[Stored data entries]

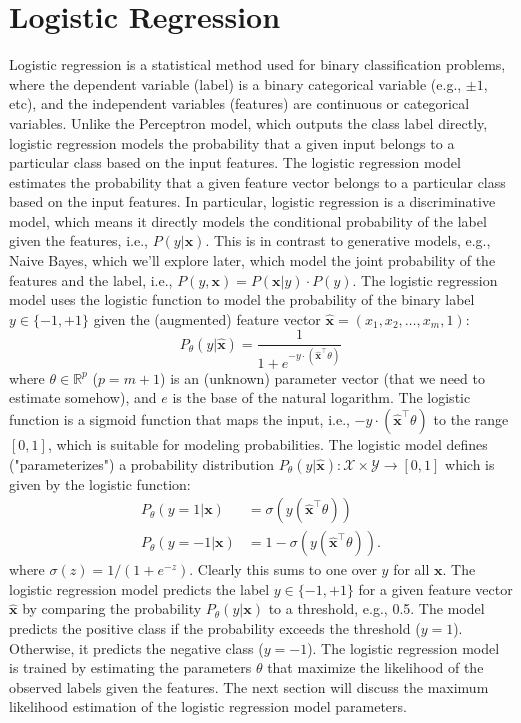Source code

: \documentclass{article}[11pt]
\def\R{\mathbb{R}}
\begin{document}
\section{Logistic Regression}
Logistic regression is a statistical method used for binary classification problems, where the dependent variable (label) is a binary categorical variable (e.g., $\pm{1}$, etc), 
and the independent variables (features) are continuous or categorical variables. Unlike the Perceptron model, which outputs the class label directly, logistic regression models the probability that a given input belongs to a particular class based on the input features.
The logistic regression model estimates the probability that a given feature vector belongs to a particular class based on the input features.
In particular, logistic regression is a discriminative model, which means it directly models the conditional probability of the label given the features, i.e., $P(y|\mathbf{x})$.
This is in contrast to generative models, e.g., Naive Bayes, which we'll explore later, which model the joint probability of the features and the label, i.e., $P(y,\mathbf{x}) = P(\mathbf{x}|y)\cdot{P(y)}$.
The logistic regression model uses the logistic function to model the probability of the binary label $y\in\{-1,+1\}$ given the (augmented) feature vector $\hat{\mathbf{x}} = \left(x_{1},x_{2},\dots,x_{m},1\right)$:
\begin{equation}\label{eq:logistic}
P_{\theta}(y|\hat{\mathbf{x}}) = \frac{1}{1 + e^{-y\cdot\left(\hat{\mathbf{x}}^{\top}\theta\right)}}
\end{equation}
where $\theta\in\R^{p}$ ($p = m+1$) is an (unknown) parameter vector (that we need to estimate somehow), and $e$ is the base of the natural logarithm.
The logistic function is a sigmoid function that maps the input, i.e., $-y\cdot\left(\hat{\mathbf{x}}^{\top}\theta\right)$ to the range $[0,1]$, which is suitable for modeling probabilities.
The logistic model defines ("parameterizes") a probability distribution $P_{\theta}(y|\hat{\mathbf{x}}) : \mathcal{X} \times \mathcal{Y} \to [0,1]$ which is given by the logistic function:
\begin{align*}
P_\theta(y=1 | \mathbf{x}) & = \sigma(y\left(\hat{\mathbf{x}}^{\top}\theta\right)) \\
P_\theta(y=-1 | \mathbf{x}) & = 1-\sigma(y\left(\hat{\mathbf{x}}^{\top}\theta\right)).
\end{align*}
where $\sigma(z) = 1/(1+e^{-z})$. Clearly this sums to one over $y$ for all $\mathbf{x}$.
The logistic regression model predicts the label $y\in\{-1,+1\}$ for a given feature vector $\hat{\mathbf{x}}$ by comparing the probability $P_{\theta}(y|\mathbf{x})$ to a threshold, e.g., 0.5.
The model predicts the positive class if the probability exceeds the threshold ($y = 1$). Otherwise, it predicts the negative class ($y = -1$).
The logistic regression model is trained by estimating the parameters $\theta$ that maximize the likelihood of the observed labels given the features.
The next section will discuss the maximum likelihood estimation of the logistic regression model parameters.
\end{document}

Task details ▸ When a line in the data contains "based", return it as written.

Solved exercise ▸
and the independent variables (features) are continuous or categorical variables. Unlike the Perceptron model, which outputs the class label directly, logistic regression models the probability that a given input belongs to a particular class based on the input features.
The logistic regression model estimates the probability that a given feature vector belongs to a particular class based on the input features.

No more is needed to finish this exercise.